Every training push is an opportunity to address a new facet of the path to improvement. Previous efforts focused on the physical regime, others on diet. I explored motivations and fears and sought to cut the fat of mind as foundation for the physical disciplines. Part of my daily effort was to meditate on the fact that death might come at any time, by traffic or cancer or plane crashing on my house--as it did for Marie, a dear colleague--as inspiration to arrive in the moment with zeal and appreciation for what’s truly important, having examined my fears so as to control them rather than otherwise.
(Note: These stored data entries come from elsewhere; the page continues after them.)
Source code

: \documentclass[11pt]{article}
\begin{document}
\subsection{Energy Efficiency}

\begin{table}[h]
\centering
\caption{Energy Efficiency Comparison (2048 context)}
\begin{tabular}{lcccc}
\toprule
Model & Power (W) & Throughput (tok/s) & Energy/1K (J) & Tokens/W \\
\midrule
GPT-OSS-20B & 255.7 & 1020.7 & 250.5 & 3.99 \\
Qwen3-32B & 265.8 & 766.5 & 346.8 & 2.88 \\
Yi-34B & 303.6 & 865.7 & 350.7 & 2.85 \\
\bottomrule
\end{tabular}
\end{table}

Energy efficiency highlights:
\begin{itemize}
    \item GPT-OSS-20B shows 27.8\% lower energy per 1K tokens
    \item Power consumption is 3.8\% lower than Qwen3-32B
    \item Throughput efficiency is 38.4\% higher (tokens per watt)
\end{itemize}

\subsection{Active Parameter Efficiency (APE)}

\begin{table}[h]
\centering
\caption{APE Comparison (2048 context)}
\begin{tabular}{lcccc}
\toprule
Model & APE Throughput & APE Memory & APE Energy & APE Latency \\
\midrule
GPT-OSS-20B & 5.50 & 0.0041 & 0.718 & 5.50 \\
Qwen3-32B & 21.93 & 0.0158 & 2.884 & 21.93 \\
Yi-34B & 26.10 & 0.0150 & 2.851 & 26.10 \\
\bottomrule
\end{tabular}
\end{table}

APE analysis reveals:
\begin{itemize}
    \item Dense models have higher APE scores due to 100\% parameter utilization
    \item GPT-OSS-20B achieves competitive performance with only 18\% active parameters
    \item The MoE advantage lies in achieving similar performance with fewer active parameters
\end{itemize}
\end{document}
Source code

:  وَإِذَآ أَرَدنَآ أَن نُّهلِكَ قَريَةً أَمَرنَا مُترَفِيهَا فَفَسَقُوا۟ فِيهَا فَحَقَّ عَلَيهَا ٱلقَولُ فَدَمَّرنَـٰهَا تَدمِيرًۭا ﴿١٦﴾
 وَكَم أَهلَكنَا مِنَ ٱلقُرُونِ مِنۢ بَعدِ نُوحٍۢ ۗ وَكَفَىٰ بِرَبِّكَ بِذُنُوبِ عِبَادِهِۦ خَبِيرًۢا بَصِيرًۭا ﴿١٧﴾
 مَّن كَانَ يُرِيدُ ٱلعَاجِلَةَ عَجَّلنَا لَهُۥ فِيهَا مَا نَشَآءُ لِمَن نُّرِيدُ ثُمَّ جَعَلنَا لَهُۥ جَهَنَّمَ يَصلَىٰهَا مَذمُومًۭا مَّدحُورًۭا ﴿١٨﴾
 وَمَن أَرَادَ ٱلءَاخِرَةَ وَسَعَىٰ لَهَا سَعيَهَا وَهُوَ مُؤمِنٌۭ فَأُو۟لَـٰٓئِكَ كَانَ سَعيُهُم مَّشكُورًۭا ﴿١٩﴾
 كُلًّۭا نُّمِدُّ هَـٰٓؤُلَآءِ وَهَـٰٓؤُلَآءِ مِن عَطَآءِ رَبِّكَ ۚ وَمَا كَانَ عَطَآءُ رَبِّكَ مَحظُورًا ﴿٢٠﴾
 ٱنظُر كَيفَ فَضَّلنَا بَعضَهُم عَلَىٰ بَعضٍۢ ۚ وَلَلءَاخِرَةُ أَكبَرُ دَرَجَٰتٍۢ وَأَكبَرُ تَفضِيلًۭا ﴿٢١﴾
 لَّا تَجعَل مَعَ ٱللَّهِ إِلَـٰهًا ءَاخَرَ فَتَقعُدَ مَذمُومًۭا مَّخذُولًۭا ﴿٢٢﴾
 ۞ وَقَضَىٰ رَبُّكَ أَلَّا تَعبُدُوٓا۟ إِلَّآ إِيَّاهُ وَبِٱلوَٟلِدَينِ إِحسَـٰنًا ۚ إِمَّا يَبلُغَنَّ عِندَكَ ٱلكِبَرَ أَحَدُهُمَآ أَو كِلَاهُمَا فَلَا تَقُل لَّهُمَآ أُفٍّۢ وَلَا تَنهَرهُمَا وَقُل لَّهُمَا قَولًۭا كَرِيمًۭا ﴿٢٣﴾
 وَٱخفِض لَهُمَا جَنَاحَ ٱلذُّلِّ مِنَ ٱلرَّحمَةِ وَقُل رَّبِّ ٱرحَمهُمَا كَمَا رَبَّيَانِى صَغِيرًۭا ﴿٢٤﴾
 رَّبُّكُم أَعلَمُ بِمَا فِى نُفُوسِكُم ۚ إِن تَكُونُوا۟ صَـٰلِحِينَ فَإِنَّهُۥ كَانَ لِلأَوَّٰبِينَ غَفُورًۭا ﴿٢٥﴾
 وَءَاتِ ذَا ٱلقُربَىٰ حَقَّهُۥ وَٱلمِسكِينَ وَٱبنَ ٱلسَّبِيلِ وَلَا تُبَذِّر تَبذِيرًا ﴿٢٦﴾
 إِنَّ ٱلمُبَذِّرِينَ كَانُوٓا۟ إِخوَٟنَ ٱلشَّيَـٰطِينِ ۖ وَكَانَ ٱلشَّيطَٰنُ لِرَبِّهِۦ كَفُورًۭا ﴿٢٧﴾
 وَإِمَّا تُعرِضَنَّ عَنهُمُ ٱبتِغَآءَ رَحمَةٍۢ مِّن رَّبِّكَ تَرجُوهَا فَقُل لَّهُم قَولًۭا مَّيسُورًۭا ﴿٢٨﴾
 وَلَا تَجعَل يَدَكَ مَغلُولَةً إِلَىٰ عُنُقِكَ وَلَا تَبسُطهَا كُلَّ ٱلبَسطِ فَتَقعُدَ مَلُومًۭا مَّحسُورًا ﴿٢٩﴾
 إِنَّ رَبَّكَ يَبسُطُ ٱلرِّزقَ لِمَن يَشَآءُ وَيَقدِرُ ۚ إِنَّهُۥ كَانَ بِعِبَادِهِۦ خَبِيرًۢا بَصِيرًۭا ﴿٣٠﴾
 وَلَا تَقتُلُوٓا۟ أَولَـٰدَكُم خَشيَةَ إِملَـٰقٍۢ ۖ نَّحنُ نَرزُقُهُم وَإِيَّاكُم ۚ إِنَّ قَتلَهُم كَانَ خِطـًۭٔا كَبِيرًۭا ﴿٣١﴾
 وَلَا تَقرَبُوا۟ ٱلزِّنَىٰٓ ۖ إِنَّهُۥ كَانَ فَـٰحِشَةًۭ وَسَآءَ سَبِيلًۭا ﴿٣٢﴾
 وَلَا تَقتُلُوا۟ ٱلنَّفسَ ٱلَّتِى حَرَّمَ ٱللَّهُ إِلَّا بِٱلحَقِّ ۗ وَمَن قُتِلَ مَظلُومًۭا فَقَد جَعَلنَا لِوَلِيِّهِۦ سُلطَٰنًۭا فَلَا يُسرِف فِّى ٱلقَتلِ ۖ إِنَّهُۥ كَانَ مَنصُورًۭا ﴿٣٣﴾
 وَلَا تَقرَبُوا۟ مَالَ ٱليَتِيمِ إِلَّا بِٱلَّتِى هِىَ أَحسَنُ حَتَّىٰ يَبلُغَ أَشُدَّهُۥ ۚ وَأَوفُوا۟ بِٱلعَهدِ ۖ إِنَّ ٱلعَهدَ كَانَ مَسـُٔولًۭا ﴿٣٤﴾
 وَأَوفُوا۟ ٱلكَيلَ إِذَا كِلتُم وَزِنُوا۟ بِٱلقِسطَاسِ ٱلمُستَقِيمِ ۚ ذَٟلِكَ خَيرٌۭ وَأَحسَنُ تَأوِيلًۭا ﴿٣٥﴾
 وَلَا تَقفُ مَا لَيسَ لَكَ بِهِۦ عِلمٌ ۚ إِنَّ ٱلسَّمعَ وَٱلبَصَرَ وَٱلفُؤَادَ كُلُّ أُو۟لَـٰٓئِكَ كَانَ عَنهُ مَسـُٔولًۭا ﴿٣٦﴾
But, here on the plane, I could not deny, if I die climbing it has a different meaning than from a plane on my house. I chose this path even while I have such precious things to live for. The question of why always returns.
Climbing used to be my crusade. I would spend as much time as possible out there, stripping fears and supposed necessities, exploring adaptation to extremes. I sought to show the civilized how I could be so hardy as to leave it all, author my own survival. I adjusted and bought in to the usual vestiges of USA citizenry and have started to reap the rewards of work and family: the face of my son after a couple days away, his cracking jokes to get me to laugh, me laughing at his joke, but even more with happiness at his reaching out to me, and him, my son, laughing again, happy at my happiness.
I recalled a trail run long ago, breaking into a clearing to find 5 adolescents boys wearing bright, loose gym clothes and book bags with water bottles and accessory garments strapped to the sides. They were in the act of crossing a 12" caliper tree bridged over NW Branch Creek. Two had completed the crossing. One was mid-way, half crouched, clutching thick branches that obstructed his passage over the central trunk. One was tentatively beginning the traverse on the far end with a tall can of Monster energy drink in one hand. The last waited his turn.